REQUIRED ACTION –
Identify and pull out each line of the entries in which "penelitian" occurs.

[Document images with source code]

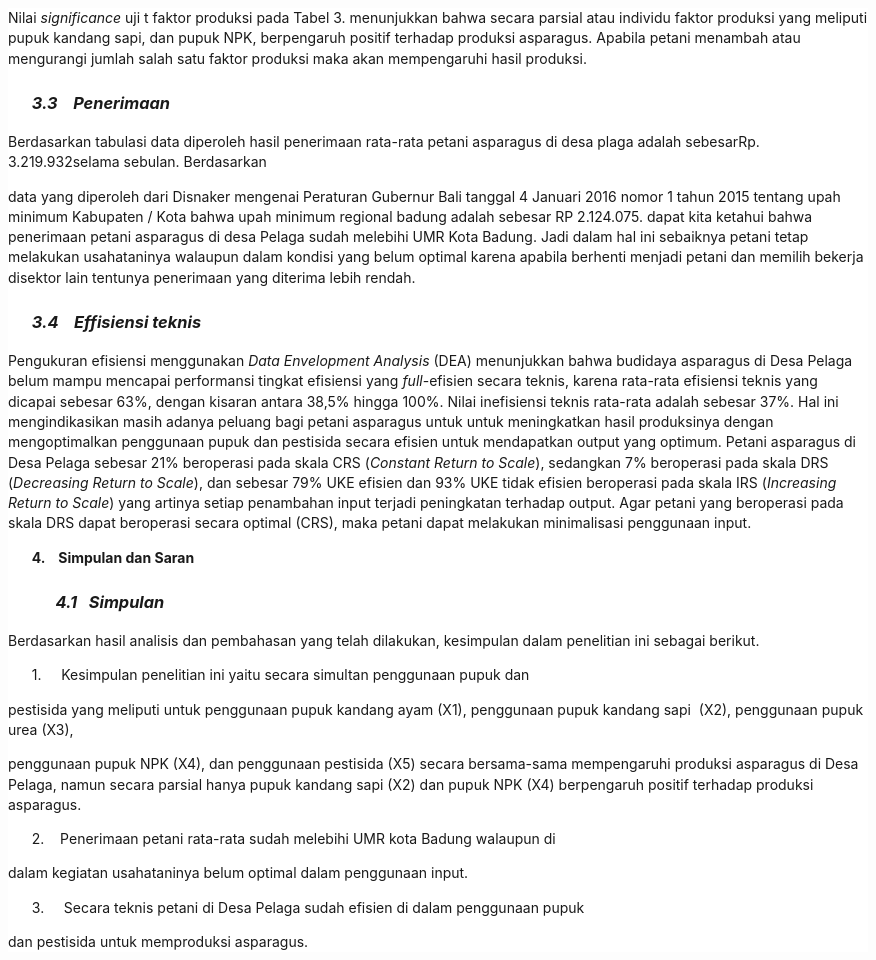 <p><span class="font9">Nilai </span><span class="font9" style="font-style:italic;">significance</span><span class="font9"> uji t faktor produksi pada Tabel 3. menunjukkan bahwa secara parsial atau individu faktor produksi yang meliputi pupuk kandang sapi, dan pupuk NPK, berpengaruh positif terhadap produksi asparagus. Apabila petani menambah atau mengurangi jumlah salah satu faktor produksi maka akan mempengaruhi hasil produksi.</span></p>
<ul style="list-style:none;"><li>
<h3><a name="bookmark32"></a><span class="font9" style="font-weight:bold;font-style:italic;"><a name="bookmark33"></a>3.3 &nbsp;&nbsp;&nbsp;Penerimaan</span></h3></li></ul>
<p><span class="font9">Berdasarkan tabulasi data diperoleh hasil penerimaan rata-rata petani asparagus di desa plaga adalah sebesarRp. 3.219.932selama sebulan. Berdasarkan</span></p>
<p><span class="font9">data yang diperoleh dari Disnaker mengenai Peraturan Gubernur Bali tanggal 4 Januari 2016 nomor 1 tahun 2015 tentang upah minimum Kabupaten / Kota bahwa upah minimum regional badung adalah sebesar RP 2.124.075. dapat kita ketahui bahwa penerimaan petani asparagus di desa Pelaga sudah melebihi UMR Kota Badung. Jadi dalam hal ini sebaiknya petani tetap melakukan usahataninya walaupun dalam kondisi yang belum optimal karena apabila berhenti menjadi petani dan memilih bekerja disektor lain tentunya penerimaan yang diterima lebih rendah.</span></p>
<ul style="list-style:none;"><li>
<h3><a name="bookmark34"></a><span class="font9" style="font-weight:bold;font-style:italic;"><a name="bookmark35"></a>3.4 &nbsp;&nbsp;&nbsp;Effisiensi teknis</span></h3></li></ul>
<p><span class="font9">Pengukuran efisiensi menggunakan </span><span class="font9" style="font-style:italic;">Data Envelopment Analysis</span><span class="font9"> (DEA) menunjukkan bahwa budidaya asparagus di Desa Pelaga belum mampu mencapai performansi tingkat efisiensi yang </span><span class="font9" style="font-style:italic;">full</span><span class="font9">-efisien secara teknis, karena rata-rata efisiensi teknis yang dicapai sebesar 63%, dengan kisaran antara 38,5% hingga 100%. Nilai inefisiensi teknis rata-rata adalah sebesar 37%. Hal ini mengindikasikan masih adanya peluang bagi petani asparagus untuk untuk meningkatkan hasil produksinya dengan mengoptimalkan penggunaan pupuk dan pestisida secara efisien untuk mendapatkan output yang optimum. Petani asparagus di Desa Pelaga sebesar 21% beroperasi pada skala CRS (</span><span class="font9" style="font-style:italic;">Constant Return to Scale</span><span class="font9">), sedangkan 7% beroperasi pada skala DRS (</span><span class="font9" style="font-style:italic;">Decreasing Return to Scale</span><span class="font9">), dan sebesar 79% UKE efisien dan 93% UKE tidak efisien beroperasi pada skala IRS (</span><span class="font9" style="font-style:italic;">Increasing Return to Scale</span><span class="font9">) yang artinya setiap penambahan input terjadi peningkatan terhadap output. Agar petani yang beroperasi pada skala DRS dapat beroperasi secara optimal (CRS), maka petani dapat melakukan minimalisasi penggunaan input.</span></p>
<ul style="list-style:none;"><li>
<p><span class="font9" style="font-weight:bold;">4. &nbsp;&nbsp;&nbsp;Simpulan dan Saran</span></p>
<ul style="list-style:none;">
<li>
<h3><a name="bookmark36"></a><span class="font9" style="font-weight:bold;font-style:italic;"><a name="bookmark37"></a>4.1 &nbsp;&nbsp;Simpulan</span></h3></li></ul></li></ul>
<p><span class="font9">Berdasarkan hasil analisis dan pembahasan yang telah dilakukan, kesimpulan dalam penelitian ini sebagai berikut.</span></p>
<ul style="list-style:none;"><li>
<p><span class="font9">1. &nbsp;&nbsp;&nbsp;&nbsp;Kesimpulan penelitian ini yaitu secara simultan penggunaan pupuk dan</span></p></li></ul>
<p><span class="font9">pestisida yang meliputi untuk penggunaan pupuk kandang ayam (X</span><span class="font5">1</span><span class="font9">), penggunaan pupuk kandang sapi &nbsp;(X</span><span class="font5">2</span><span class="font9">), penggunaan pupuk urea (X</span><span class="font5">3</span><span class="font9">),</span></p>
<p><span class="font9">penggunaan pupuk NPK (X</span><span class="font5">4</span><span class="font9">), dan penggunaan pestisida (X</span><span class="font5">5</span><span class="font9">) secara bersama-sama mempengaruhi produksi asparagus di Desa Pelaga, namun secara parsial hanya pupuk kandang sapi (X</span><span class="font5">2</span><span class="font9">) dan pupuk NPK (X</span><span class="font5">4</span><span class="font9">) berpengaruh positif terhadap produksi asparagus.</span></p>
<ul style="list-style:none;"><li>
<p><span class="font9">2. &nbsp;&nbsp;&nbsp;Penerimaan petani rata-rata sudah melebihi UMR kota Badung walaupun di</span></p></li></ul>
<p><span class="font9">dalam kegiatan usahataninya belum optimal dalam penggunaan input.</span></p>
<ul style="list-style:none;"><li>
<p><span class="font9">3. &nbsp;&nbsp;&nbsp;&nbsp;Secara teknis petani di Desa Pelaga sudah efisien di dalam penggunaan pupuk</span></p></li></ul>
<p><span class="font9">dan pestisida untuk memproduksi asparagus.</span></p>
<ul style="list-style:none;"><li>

RESPONSE BELOW –
<p><span class="font9">Berdasarkan hasil analisis dan pembahasan yang telah dilakukan, kesimpulan dalam penelitian ini sebagai berikut.</span></p>
<p><span class="font9">1. &nbsp;&nbsp;&nbsp;&nbsp;Kesimpulan penelitian ini yaitu secara simultan penggunaan pupuk dan</span></p></li></ul>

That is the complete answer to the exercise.